String literal concatenation & docstrings
A c.l.p question about docstring formatting got me curious about something. http://www.python.org/doc/2.3.4/ref/string-catenation.html states that: Multiple adjacent string literals (delimited by whitespace), possibly using different quoting conventions, are allowed, and their meaning is the same as their concatenation. Thus, "hello" 'world' is equivalent to "helloworld". This isn't quite true, since the following doesn't work: def some_func(): """Doc string line 1 (the only line, surprisingly)\n""" """Doc string line 2, except it isn't.""" It seems like an odd quirk that the compile-time concatenation of string literals doesn't work for docstrings. I had a bit of trawl through the docs and the archive with Google, but couldn't find anything that stated whether this behaviour was deliberate or accidental. So, can anyone satisfy my idle curiousity as to whether this was a deliberate design choice, or an accident of the implementation? Cheers, Nick. -- Nick Coghlan | ncoghlan@email.com | Brisbane, Australia --------------------------------------------------------------- http://boredomandlaziness.skystorm.net
Nick Coghlan
A c.l.p question about docstring formatting got me curious about something.
http://www.python.org/doc/2.3.4/ref/string-catenation.html states that: Multiple adjacent string literals (delimited by whitespace), possibly using different quoting conventions, are allowed, and their meaning is the same as their concatenation. Thus, "hello" 'world' is equivalent to "helloworld".

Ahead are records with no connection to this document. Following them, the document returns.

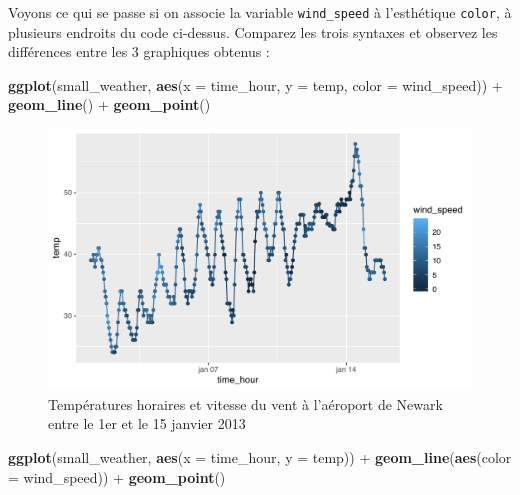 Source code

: \documentclass[a4paperpaper,]{article}
\newenvironment{Shaded}{\begin{snugshade}}{\end{snugshade}}
\newcommand{\DataTypeTok}[1]{\textcolor[rgb]{0.00,0.34,0.68}{#1}}
\newcommand{\KeywordTok}[1]{\textcolor[rgb]{0.12,0.11,0.11}{\textbf{#1}}}
\newcommand{\NormalTok}[1]{\textcolor[rgb]{0.12,0.11,0.11}{#1}}
\newcommand{\OperatorTok}[1]{\textcolor[rgb]{0.12,0.11,0.11}{#1}}
\newcommand{\StringTok}[1]{\textcolor[rgb]{0.75,0.01,0.01}{#1}}
\theoremstyle{definition}
\theoremstyle{definition}
\theoremstyle{definition}
\theoremstyle{remark}
\begin{document}
Voyons ce qui se passe si on associe la variable \texttt{wind\_speed} à
l'esthétique \texttt{color}, à plusieurs endroits du code ci-dessus.
Comparez les trois syntaxes et observez les différences entre les 3
graphiques obtenus :

\begin{Shaded}
\begin{Highlighting}[]
\KeywordTok{ggplot}\NormalTok{(small_weather, }\KeywordTok{aes}\NormalTok{(}\DataTypeTok{x =}\NormalTok{ time_hour, }\DataTypeTok{y =}\NormalTok{ temp, }\DataTypeTok{color =}\NormalTok{ wind_speed)) }\OperatorTok{+}
\StringTok{  }\KeywordTok{geom_line}\NormalTok{() }\OperatorTok{+}
\StringTok{  }\KeywordTok{geom_point}\NormalTok{()}
\end{Highlighting}
\end{Shaded}

\begin{figure}[htpb]

{\centering \includegraphics[width=0.9\linewidth]{figure/wind-1} 

}

\caption{Températures horaires et vitesse du vent à l'aéroport de Newark entre le 1er et le 15 janvier 2013}\label{fig:wind}
\end{figure}

\begin{Shaded}
\begin{Highlighting}[]
\KeywordTok{ggplot}\NormalTok{(small_weather, }\KeywordTok{aes}\NormalTok{(}\DataTypeTok{x =}\NormalTok{ time_hour, }\DataTypeTok{y =}\NormalTok{ temp)) }\OperatorTok{+}
\StringTok{  }\KeywordTok{geom_line}\NormalTok{(}\KeywordTok{aes}\NormalTok{(}\DataTypeTok{color =}\NormalTok{ wind_speed)) }\OperatorTok{+}
\StringTok{  }\KeywordTok{geom_point}\NormalTok{()}
\end{Highlighting}
\end{Shaded}
\end{document}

This isn't quite true, since the following doesn't work:
def some_func(): """Doc string line 1 (the only line, surprisingly)\n""" """Doc string line 2, except it isn't."""
I haven't actually checked or anything rash like that, but I'd imagine the answer is something like: The two strings are separate statements as far as the parser is concerned, and the "concatenating adjacent strings" thing only happens within an expression. You can do this:
"con"\ ... "cat" 'concat'
So, can anyone satisfy my idle curiousity as to whether this was a deliberate design choice, or an accident of the implementation?
Well, it surprises me not at all. Cheers, mwh -- ARTHUR: Why should he want to know where his towel is? FORD: Everybody should know where his towel is. ARTHUR: I think your head's come undone. -- The Hitch-Hikers Guide to the Galaxy, Episode 7
Michael Hudson wrote:
Nick Coghlan
writes: I haven't actually checked or anything rash like that, but I'd imagine the answer is something like: The two strings are separate statements as far as the parser is concerned, and the "concatenating adjacent strings" thing only happens within an expression.
That would certainly be a sensible explanation. The only time I've ever actually made use of the feature is when assigning a long string, and even then only rarely (I'm more likely to use triple quotes and left align the whole thing)
You can do this:
"con"\
... "cat" 'concat'
Which actually does work for combining multiple strings into a single docstring.
So, can anyone satisfy my idle curiousity as to whether this was a deliberate design choice, or an accident of the implementation?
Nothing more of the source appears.